- _WHAT IS BEING ASKED_: If a line below contains the string "currently", return that line.

- _DATA TO EXAMINE_:
————————

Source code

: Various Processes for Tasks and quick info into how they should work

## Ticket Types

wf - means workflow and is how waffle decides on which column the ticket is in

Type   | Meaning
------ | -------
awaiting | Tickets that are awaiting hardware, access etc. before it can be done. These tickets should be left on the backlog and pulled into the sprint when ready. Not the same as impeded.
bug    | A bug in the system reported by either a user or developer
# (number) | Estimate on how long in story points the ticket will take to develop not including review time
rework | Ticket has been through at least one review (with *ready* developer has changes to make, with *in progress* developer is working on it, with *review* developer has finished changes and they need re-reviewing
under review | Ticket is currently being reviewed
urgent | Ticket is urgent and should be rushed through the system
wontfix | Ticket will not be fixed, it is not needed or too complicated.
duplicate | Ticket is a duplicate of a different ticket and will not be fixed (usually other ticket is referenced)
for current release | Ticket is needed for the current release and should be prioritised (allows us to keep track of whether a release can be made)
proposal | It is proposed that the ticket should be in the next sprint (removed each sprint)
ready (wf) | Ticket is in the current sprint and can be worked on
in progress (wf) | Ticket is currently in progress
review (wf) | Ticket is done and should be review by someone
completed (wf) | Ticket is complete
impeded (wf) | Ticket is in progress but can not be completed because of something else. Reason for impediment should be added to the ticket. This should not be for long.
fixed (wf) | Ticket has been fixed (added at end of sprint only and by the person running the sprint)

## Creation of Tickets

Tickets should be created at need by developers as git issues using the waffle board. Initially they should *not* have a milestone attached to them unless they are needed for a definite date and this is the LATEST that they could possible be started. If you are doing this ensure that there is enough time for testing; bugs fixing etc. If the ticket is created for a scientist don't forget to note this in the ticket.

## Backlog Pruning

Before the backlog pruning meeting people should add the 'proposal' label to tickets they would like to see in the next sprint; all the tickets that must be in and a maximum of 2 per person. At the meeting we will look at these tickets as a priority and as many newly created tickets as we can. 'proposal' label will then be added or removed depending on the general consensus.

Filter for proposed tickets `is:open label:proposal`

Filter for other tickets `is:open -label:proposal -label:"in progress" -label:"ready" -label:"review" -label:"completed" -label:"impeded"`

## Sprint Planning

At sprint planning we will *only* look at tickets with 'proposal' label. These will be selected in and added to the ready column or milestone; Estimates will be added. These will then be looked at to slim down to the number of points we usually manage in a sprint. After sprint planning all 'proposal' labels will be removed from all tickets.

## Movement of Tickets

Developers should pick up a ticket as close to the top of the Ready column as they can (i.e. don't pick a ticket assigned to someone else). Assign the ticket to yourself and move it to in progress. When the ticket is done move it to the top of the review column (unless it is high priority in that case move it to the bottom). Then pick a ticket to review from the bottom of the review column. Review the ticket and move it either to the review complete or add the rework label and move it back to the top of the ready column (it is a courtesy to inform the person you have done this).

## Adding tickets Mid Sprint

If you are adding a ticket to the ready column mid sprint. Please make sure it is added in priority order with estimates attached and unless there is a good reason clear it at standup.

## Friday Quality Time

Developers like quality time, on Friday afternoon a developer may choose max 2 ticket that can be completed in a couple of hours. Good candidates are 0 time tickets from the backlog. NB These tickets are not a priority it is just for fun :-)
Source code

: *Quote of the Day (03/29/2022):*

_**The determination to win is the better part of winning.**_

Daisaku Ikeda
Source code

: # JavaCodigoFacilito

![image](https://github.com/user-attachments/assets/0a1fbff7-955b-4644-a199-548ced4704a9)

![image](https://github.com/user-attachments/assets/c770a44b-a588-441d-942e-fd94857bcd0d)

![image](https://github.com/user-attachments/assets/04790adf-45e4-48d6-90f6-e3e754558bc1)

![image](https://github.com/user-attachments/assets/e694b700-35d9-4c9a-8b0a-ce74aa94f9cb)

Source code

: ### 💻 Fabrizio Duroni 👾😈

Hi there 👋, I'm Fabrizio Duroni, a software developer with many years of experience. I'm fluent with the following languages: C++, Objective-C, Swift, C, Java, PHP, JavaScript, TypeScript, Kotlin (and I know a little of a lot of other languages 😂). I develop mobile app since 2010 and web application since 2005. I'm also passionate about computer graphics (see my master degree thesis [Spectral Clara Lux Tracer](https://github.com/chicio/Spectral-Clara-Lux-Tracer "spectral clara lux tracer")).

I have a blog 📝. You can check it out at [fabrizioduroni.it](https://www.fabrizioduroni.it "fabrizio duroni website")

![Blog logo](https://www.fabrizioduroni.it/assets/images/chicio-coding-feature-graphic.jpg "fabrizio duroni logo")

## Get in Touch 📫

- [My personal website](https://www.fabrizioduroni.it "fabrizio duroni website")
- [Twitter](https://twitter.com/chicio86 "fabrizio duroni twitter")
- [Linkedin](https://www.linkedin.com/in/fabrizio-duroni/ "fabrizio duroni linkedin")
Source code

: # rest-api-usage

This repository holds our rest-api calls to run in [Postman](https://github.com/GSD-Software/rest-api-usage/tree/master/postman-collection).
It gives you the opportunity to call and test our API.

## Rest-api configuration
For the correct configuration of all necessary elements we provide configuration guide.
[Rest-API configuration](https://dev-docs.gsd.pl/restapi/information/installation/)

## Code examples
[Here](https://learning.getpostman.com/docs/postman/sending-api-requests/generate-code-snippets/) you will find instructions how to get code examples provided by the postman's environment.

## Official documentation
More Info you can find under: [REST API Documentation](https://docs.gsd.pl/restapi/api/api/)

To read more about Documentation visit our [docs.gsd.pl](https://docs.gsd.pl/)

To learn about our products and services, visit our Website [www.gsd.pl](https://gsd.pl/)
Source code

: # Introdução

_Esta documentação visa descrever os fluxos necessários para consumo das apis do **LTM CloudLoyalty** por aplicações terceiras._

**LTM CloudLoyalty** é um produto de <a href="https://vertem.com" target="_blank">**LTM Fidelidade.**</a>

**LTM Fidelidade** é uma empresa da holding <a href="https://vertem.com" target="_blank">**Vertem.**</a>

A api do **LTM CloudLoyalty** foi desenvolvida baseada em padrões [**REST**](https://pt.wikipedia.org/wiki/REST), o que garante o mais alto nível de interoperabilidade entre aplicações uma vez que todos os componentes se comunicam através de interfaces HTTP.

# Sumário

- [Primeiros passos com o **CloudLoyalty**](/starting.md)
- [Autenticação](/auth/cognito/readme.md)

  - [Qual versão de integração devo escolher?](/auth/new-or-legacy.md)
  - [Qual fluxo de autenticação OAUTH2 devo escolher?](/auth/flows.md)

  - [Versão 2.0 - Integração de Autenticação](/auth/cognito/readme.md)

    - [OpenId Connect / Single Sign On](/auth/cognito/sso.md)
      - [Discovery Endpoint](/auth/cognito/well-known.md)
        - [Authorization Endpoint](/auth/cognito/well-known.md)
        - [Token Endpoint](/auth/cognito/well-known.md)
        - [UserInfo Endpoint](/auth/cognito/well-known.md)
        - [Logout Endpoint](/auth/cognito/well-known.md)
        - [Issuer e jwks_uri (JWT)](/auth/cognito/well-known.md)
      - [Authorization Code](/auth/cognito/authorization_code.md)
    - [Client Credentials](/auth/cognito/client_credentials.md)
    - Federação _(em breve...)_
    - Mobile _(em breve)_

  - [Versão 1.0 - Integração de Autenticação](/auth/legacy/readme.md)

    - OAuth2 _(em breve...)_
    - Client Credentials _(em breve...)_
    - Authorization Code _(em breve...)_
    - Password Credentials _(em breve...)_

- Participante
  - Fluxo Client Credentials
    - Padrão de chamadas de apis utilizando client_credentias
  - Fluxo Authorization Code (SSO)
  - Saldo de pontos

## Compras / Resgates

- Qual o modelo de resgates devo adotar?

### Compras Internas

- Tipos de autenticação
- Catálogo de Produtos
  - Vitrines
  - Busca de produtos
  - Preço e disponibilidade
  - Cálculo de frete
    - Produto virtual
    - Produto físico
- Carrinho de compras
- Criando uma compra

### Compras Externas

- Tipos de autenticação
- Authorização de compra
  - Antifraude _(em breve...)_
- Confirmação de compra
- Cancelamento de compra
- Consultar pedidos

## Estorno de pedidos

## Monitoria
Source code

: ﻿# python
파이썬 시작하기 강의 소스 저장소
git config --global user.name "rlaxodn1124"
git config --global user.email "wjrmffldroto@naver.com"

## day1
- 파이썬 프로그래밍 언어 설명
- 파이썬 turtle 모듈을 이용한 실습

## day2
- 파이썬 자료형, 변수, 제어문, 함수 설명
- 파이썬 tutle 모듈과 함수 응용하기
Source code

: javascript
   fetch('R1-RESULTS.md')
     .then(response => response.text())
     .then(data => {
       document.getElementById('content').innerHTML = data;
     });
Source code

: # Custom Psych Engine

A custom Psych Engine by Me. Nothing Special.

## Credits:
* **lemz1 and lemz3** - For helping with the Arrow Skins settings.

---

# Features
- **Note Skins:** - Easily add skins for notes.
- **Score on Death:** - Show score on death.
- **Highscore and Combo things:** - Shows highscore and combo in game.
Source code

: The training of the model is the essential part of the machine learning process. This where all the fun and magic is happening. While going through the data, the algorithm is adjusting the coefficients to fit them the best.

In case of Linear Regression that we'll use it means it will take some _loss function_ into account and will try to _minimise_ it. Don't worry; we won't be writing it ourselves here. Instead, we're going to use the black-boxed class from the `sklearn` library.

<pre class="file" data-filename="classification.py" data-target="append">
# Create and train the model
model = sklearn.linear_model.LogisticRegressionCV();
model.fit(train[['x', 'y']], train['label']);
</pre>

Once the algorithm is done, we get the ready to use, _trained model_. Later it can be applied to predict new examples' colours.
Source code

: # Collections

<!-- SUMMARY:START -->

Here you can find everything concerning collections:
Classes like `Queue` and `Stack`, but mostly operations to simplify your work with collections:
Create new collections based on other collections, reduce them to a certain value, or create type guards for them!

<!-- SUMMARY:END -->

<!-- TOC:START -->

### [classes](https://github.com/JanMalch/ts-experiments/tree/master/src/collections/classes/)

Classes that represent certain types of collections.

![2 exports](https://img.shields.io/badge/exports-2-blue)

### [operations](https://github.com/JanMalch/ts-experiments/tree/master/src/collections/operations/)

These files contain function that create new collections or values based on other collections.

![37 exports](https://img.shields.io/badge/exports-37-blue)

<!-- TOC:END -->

————————

- _EXERCISE OUTPUT_:
under review | Ticket is currently being reviewed
in progress (wf) | Ticket is currently in progress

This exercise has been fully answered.